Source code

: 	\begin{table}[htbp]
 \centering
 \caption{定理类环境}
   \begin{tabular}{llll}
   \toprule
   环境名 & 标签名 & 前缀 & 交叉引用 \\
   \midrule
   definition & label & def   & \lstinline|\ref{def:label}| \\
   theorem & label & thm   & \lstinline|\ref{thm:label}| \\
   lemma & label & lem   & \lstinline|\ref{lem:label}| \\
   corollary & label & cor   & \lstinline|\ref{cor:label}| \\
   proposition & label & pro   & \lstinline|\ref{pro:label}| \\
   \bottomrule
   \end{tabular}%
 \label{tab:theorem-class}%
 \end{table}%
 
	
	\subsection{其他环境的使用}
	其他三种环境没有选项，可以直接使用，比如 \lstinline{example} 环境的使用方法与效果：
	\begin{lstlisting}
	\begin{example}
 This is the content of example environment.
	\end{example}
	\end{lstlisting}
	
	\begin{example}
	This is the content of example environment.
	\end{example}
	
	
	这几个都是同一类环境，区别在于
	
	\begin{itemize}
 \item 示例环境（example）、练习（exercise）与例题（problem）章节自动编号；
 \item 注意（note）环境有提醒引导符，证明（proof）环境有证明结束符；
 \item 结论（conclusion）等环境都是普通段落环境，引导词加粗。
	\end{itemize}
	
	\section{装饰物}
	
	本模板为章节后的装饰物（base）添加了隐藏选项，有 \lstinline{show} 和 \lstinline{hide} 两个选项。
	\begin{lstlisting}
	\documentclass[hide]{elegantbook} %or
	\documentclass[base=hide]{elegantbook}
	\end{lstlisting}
+ + + +
Work instruction -
Would you please print every record exactly as written?

Result of the exercise -
Source code

: 	\begin{table}[htbp]
 \centering
 \caption{定理类环境}
   \begin{tabular}{llll}
   \toprule
   环境名 & 标签名 & 前缀 & 交叉引用 \\
   \midrule
   definition & label & def   & \lstinline|\ref{def:label}| \\
   theorem & label & thm   & \lstinline|\ref{thm:label}| \\
   lemma & label & lem   & \lstinline|\ref{lem:label}| \\
   corollary & label & cor   & \lstinline|\ref{cor:label}| \\
   proposition & label & pro   & \lstinline|\ref{pro:label}| \\
   \bottomrule
   \end{tabular}%
 \label{tab:theorem-class}%
 \end{table}%
 
	
	\subsection{其他环境的使用}
	其他三种环境没有选项，可以直接使用，比如 \lstinline{example} 环境的使用方法与效果：
	\begin{lstlisting}
	\begin{example}
 This is the content of example environment.
	\end{example}
	\end{lstlisting}
	
	\begin{example}
	This is the content of example environment.
	\end{example}
	
	
	这几个都是同一类环境，区别在于
	
	\begin{itemize}
 \item 示例环境（example）、练习（exercise）与例题（problem）章节自动编号；
 \item 注意（note）环境有提醒引导符，证明（proof）环境有证明结束符；
 \item 结论（conclusion）等环境都是普通段落环境，引导词加粗。
	\end{itemize}
	
	\section{装饰物}
	
	本模板为章节后的装饰物（base）添加了隐藏选项，有 \lstinline{show} 和 \lstinline{hide} 两个选项。
	\begin{lstlisting}
	\documentclass[hide]{elegantbook} %or
	\documentclass[base=hide]{elegantbook}
	\end{lstlisting}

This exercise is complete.